Modern manufacturing theory, tools, and best practices are focused on how to make thousands or millions of identical parts or products at a low cost per unit. Custom and low volume production require a completely different set of methods — and manufacturers are faced with unique challenges when trying to adapt mass production systems to fit. 

Thanks to the rapid development of manufacturing methods and materials, however, there are now multiple technologies available that can enable the fabrication of these custom and low volume end-use parts and products rapidly and cost-efficiently. 

This guide presents an overview of the different low volume manufacturing scenarios, as well as technologies and solutions for low volume end-use part production.

Low volume manufacturing generally refers to production runs that yield between ten to tens of thousands of parts.

Today, most traditional manufacturing methods such as molding or forming are based on the concept of mass production: fabricating large quantities of identical goods.
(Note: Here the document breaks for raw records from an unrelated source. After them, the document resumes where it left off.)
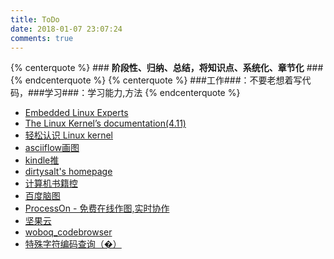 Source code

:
 ```yaml
---
title: ToDo
date: 2018-01-07 23:07:24
comments: true
---
```


{% centerquote %} ### __阶段性、归纳、总结，将知识点、系统化、章节化__ ### {% endcenterquote %}
{% centerquote %} ###工作###：不要老想着写代码，###学习###：学习能力,方法 {% endcenterquote %}

* [Embedded Linux Experts](http://elixir.free-electrons.com/linux/latest/source)
* [The Linux Kernel’s documentation(4.11)](https://www.kernel.org/doc/html/v4.11/index.html)
* [轻松认识 Linux kernel](http://www.bricktou.com/)
* [asciiflow画图](http://asciiflow.com/)
* [kindle推](http://www.kindlepush.com/main)
* [dirtysalt's homepage](https://dirtysalt.github.io/html/index.html)
* [计算机书籍控](http://bestcbooks.com/)
* [百度脑图](http://naotu.baidu.com/)
* [ProcessOn - 免费在线作图,实时协作](https://www.processon.com/)
* [坚果云](https://www.jianguoyun.com/d/home)
* [woboq_codebrowser](https://woboq.com/codebrowser.html)
* [特殊字符编码查询（�）](https://apps.timwhitlock.info/unicode/inspect?s=%EF%BF%BD)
While these techniques are extremely cost-efficient for high-volume production (over 10,000 parts), they require standardization, expensive machinery, and tooling that rarely allow for product modifications. 

Tooling for mass production processes like injection molding can easily cost $10,000+ and add weeks or months to production timelines. With mass production, manufacturers can offset these steep upfront capital expenses with high-volume orders, as cost per part decreases when the costs get distributed among thousands of parts. Mass manufacturing processes are geared toward producing identical parts in large quantities, restricting the ability to manufacture specialized or highly customized pieces economically.
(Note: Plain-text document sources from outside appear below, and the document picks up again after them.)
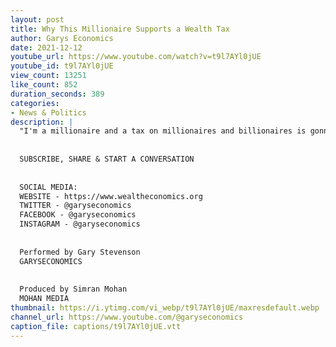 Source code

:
 ```yaml
---
layout: post
title: Why This Millionaire Supports a Wealth Tax
author: Garys Economics
date: 2021-12-12
youtube_url: https://www.youtube.com/watch?v=t9l7AYl0jUE
youtube_id: t9l7AYl0jUE
view_count: 13251
like_count: 852
duration_seconds: 389
categories:
- News & Politics
description: |
  "I'm a millionaire and a tax on millionaires and billionaires is gonna hit me too but i can see what's gonna happen if we don't fix a broken economic system -  it's going to get worse and worse and it's not going to be pretty but a different future is possible!"
  
  
  SUBSCRIBE, SHARE & START A CONVERSATION
  
  
  SOCIAL MEDIA:
  WEBSITE - https://www.wealtheconomics.org
  TWITTER - @garyseconomics
  FACEBOOK - @garyseconomics
  INSTAGRAM - @garyseconomics
  
  
  Performed by Gary Stevenson
  GARYSECONOMICS
  
  
  Produced by Simran Mohan
  MOHAN MEDIA
thumbnail: https://i.ytimg.com/vi_webp/t9l7AYl0jUE/maxresdefault.webp
channel_url: https://www.youtube.com/@garyseconomics
caption_file: captions/t9l7AYl0jUE.vtt
---
```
In contrast, the fabrication of items based on unique specifications, also known as custom manufacturing or high-mix low-volume (HMLV) manufacturing, is traditionally performed manually in small workshops. Because of the high proportion of manual labor and the lower throughput, this results in a higher cost per part for custom products. For the same reasons, creating large quantities of individually custom-built goods, referred to as mass customization, has seldom been economically viable.
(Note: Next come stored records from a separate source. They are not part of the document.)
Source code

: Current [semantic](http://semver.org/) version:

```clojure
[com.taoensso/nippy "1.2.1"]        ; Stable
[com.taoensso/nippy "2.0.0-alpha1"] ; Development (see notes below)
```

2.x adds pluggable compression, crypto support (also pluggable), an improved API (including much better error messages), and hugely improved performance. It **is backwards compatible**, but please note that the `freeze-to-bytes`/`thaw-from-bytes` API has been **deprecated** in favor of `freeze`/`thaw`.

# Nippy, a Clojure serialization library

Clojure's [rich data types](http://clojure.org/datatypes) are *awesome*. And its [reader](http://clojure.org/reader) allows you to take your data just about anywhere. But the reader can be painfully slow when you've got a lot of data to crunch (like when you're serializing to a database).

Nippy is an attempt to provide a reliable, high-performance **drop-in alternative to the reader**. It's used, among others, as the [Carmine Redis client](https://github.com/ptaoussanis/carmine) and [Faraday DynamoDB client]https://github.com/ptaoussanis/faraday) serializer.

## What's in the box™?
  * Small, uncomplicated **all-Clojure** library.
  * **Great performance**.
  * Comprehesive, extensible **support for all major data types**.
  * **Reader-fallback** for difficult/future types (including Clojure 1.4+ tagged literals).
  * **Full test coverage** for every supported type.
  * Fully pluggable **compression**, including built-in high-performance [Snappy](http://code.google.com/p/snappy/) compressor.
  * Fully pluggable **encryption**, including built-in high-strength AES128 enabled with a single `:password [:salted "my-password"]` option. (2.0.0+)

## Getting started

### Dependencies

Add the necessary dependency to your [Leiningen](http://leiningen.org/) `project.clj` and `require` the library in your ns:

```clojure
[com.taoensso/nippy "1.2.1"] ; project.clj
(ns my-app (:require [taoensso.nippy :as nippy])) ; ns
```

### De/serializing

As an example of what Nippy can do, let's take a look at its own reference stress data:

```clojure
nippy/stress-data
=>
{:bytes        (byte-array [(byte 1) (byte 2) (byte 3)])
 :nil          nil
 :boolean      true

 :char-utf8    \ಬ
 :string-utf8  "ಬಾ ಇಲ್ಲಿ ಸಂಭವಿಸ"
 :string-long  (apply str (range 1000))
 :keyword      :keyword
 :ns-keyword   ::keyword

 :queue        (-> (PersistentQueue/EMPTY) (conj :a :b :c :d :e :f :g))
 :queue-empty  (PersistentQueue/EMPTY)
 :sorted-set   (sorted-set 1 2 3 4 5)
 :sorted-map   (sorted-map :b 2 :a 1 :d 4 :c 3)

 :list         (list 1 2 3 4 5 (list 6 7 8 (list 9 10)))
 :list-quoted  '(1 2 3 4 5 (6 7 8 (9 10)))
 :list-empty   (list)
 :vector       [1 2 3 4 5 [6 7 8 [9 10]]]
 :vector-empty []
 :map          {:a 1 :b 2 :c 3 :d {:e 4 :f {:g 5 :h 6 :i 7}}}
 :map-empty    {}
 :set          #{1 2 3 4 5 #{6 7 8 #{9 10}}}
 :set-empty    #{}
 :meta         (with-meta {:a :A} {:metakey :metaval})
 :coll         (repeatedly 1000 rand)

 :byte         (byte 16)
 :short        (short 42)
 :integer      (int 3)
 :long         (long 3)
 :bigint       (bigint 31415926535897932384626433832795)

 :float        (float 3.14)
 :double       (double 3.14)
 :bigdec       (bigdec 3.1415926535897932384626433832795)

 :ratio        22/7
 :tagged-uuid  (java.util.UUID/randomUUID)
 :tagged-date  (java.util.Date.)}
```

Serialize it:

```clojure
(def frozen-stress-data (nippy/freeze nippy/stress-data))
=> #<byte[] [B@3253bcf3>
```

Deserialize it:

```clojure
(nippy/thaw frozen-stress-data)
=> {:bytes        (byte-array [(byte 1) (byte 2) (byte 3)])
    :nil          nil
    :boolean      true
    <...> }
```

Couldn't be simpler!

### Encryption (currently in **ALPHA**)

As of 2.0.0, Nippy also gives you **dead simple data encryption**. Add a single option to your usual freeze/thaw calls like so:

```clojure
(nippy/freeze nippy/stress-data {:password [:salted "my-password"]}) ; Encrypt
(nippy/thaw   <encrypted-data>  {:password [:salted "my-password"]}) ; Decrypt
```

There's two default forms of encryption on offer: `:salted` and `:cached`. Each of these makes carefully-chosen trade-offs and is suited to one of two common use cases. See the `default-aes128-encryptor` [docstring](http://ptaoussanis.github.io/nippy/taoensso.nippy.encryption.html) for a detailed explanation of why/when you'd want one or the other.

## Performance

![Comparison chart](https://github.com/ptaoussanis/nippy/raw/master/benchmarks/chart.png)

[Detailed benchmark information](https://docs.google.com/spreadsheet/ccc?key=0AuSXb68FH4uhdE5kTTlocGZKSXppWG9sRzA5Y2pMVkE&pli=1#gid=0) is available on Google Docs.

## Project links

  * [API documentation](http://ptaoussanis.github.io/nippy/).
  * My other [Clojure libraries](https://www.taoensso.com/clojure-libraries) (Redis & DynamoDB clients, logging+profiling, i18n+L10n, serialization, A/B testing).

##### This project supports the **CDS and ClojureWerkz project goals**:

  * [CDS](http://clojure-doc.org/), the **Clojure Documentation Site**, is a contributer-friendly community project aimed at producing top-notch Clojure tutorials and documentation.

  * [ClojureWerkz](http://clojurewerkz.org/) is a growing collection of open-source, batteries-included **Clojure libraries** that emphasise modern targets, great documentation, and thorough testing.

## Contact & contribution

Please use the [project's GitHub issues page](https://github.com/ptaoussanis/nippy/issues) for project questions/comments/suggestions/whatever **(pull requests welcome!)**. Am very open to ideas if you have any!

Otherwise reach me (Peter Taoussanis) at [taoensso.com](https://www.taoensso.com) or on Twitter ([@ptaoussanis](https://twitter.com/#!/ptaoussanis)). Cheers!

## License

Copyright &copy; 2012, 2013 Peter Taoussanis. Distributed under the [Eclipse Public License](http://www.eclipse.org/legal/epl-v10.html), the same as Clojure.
Over the last few decades, there has been a rapid development in manufacturing methods suitable for low volume production. Technologies like additive manufacturing (3D printing), CNC machining, and rapid tooling offer unique benefits for low volume production, custom manufacturing (high-mix low-volume manufacturing), and mass customization.

These benefits of low volume manufacturing include:

• Lower costs: Eliminate excessive tooling costs that require minimum orders to be offset, reduce barriers to market entry, and encourage innovation.

• Speed: Compress development timelines and reduce months’ long lead times for production to a couple of days or weeks to beat your competitors to the market.

• Flexibility: Solve manufacturing challenges, respond to customer feedback, iterate products quickly, and implement design changes, all rapidly and without excessive costs.

• Customization: Offer customization to customers and create products with unprecedented design freedom, including complex parts using organic, latticed, or intricate shapes without additional costs. 

Control: Tighten supply chains and shorten lead times with local, on-demand production and keep inventories of parts or sub-components to the minimum to meet changing business needs rapidly.

The drive for innovation, improved quality, and lower costs constantly pressures manufacturers as they seek to remain competitive and maximize profit. From bridging the gap between prototyping and mass production to reducing supply chain bottlenecks, let’s look at the various low volume production scenarios.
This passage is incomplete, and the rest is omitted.